:: WHAT NEEDS TO BE DONE ::
Write out each line from the data below that includes the word "locked".

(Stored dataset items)

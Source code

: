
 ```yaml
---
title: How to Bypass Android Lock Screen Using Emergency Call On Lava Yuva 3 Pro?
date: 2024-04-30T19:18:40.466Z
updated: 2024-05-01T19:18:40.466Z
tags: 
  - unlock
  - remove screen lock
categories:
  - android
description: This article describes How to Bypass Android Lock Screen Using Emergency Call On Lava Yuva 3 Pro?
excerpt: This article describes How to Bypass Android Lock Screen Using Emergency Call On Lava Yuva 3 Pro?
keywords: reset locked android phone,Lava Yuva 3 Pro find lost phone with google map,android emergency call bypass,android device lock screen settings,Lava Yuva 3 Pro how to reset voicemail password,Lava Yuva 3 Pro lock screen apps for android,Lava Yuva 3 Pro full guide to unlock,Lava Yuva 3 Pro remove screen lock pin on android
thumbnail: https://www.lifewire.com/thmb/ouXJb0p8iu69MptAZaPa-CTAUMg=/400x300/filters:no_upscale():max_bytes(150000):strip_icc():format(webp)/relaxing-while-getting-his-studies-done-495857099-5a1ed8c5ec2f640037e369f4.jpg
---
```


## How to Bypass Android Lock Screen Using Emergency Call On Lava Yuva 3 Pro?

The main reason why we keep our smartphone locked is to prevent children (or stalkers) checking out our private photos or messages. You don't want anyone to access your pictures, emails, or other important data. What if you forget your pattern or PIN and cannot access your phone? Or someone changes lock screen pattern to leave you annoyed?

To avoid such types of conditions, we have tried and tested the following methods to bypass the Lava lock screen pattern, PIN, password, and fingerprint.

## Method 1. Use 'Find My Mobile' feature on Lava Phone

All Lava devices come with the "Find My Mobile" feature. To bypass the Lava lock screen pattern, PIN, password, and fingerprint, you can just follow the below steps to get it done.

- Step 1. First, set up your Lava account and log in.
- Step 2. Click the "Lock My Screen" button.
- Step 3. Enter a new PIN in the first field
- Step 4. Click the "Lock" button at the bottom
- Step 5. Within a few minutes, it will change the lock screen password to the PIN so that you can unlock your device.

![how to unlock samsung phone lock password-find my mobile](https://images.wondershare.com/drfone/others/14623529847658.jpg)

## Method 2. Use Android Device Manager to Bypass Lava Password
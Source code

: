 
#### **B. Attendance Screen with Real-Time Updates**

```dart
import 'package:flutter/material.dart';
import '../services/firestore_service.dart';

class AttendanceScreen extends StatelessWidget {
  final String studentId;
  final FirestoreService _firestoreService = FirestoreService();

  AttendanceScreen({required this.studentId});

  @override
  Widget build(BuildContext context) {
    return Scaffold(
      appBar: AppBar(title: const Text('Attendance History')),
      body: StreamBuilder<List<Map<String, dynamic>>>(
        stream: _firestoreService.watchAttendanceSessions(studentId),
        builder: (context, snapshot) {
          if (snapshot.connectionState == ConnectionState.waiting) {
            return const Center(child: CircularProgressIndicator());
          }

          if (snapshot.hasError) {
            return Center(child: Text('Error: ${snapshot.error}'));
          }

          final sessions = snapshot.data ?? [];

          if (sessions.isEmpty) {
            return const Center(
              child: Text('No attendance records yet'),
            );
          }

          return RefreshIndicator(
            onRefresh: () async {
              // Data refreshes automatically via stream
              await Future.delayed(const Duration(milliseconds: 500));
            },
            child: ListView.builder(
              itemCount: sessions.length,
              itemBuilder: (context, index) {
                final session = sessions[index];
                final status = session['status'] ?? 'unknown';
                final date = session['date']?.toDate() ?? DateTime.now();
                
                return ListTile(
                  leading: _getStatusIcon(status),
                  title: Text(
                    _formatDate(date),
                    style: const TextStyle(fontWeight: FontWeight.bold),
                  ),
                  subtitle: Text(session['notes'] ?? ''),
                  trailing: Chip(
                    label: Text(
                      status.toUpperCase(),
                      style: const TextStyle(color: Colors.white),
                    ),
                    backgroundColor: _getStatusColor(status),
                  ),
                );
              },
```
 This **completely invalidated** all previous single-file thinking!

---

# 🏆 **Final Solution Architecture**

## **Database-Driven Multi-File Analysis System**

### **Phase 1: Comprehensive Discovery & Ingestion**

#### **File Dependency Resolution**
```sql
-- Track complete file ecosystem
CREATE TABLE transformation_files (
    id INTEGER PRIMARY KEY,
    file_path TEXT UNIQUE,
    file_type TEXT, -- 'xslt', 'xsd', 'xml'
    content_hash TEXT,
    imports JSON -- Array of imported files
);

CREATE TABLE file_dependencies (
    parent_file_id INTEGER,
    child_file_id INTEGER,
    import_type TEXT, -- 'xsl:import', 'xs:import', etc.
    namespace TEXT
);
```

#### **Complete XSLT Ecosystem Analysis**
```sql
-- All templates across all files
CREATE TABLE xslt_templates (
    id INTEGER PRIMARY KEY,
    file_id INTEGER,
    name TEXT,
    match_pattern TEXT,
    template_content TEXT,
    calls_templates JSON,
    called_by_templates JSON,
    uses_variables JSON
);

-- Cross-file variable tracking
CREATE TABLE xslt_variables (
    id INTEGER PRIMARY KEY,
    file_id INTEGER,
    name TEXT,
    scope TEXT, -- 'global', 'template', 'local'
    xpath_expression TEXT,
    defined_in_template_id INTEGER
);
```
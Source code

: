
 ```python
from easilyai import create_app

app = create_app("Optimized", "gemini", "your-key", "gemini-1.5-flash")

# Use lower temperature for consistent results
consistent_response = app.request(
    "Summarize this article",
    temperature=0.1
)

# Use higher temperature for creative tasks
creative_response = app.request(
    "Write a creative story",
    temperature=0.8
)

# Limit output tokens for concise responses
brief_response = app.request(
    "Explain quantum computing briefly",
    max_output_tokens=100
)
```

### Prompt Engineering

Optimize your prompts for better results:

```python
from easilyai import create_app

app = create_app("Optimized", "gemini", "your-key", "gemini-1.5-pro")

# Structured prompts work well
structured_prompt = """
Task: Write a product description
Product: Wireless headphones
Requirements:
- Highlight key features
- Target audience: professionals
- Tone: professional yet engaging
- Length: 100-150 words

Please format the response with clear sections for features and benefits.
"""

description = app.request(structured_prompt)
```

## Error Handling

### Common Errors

:: EXERCISE RESPONSE ::
keywords: reset locked android phone,Lava Yuva 3 Pro find lost phone with google map,android emergency call bypass,android device lock screen settings,Lava Yuva 3 Pro how to reset voicemail password,Lava Yuva 3 Pro lock screen apps for android,Lava Yuva 3 Pro full guide to unlock,Lava Yuva 3 Pro remove screen lock pin on android
The main reason why we keep our smartphone locked is to prevent children (or stalkers) checking out our private photos or messages. You don't want anyone to access your pictures, emails, or other important data. What if you forget your pattern or PIN and cannot access your phone? Or someone changes lock screen pattern to leave you annoyed?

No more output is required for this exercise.